Tag Archives: Bob Dylan

Remembering Robert “Bobby” Kennedy

 

Forty-six years ago I was awarded a B.A. degree in history after five, not the usual four, years of reading books and writing papers.  I was somewhat burned out and in need of a rest before receiving that letter of impending doom from General Hershey, Director of the Selective Service Administration.

Shortly after graduation a letter would arrive from the Selective Service informing me that my 2-S draft status was changed to 1-A, meaning that my deferment was over and I would shortly receive a second letter from Gen.

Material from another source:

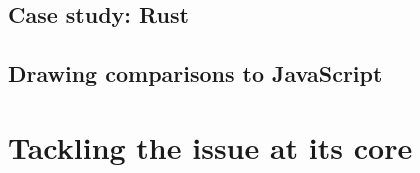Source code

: \subsection{Case study: Rust}



\subsection{Drawing comparisons to JavaScript}



\section{Tackling the issue at its core}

Hershey that began with “Greetings.”  The letter was, of course not an invitation to join the army and become a hero, but a notice that I was selected to become one of Uncle Sam’s mighty warriors.  In all likelihood I would be sent to Vietnam, like other college graduates in 1968, as a fit sacrifice to the god of war.

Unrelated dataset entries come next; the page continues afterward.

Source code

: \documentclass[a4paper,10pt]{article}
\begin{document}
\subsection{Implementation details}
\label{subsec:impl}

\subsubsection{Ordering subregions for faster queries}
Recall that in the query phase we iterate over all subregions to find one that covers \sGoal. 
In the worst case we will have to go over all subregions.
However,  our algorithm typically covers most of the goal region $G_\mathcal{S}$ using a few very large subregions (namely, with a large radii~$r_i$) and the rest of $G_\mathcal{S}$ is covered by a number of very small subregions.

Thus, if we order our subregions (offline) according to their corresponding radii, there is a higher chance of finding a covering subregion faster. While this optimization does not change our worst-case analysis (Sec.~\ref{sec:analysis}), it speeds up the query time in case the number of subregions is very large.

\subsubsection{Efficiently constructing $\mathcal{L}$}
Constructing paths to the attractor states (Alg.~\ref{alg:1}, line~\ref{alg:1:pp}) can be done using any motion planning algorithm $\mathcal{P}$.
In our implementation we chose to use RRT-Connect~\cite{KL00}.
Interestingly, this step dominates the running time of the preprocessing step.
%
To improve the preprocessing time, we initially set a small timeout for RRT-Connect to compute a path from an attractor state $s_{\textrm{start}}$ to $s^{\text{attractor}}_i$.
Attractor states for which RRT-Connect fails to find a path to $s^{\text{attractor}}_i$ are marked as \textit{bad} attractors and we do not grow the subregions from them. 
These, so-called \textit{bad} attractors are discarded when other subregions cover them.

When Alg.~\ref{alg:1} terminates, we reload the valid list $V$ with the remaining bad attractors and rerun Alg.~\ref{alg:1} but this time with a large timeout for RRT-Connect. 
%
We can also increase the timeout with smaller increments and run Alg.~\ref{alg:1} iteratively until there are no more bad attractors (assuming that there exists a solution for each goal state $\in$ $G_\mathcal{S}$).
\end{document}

The summer of 1968 was not a good time for vacationing in Vietnam.  Not too many years ago I had the honor of getting to know a true hero who served as a marine captain in Vietnam.  He told me that the need for new bodies to send out into the jungle on “search and destroy” missions was so great that they were sending over new draftees with very little training.  Yes, at that time they were drafting men into both the army and the marines.  The number of men who were drafted into the marines during the Vietnam War was 42,633.

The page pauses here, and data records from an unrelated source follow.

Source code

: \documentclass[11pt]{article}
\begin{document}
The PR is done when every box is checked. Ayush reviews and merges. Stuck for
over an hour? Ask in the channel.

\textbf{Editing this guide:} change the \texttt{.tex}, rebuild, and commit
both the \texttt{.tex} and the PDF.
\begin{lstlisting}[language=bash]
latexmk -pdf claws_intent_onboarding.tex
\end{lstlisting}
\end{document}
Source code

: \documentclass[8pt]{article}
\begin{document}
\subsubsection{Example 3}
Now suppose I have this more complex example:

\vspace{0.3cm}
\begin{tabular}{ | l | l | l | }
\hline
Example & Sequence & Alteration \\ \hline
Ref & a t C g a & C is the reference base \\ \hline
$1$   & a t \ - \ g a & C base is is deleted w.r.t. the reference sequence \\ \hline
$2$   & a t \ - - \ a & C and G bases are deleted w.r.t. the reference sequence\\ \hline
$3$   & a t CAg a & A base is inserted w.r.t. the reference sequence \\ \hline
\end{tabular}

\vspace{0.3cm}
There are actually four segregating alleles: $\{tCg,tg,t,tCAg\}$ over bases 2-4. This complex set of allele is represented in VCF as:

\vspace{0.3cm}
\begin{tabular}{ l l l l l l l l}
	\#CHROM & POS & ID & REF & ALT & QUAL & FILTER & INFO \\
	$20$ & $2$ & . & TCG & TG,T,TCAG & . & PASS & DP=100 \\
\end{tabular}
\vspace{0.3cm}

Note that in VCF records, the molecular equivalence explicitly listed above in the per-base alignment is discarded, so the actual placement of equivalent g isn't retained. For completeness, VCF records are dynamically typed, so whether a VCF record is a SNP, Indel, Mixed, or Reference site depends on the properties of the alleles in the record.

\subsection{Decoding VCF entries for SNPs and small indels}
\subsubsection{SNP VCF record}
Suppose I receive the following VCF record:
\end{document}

I felt that I might be able survive through the summer before being drafted.  I always dreamed of going to Europe, and now, before facing death in the rice paddies of Vietnam, perhaps I could fulfill that dream.

I was encouraged to go to Germany for the summer by my German language professor.  She was a native German who married an American officer at the end of World War II.  She introduced me to a foreign language major, who also wanted to go to Germany for the summer.  With encouragement from Frau Helga Leftwich, Jim Sturgis and I made plans to spend the summer studying German and bumming around Germany.

Since I would no longer enjoy the benefits of a student deferment, it was necessary to obtain permission from my draft board to leave the country.  I have to admit that the thought of going to Canada did enter my mind.  As a child I saw one of those Nelson Eddy and Jeanette McDonald movies set in Canada with those red-coated Mounties romancing beautiful girls.  Who would not want to move to Canada after watching Rose Marie (1936)?  Canada?  Perhaps.  The Canadians  speak English, as well as French.  But go to Sweden, the other option?  No way.  Sweden is lovely, and the Swedish girls are beautiful, but how would I ever be able to talk to them?  The draft board proved to be merciful and allowed me to leave the country, so long as I was back by a certain date in September.

A friendly banker who just happened to be from the little German village next door to the village where I wanted to study German agreed to give me a student loan for $1,200 to finance my adventure.  Strange as it may seem today, that was enough money to pay for air transportation to and from France, pay for the two months at the Goethe Institute in Ebersberg, and spend the rest of the time bumming around.  It was also sufficient for me to spend several days in Paris before departing for home at the beginning of September.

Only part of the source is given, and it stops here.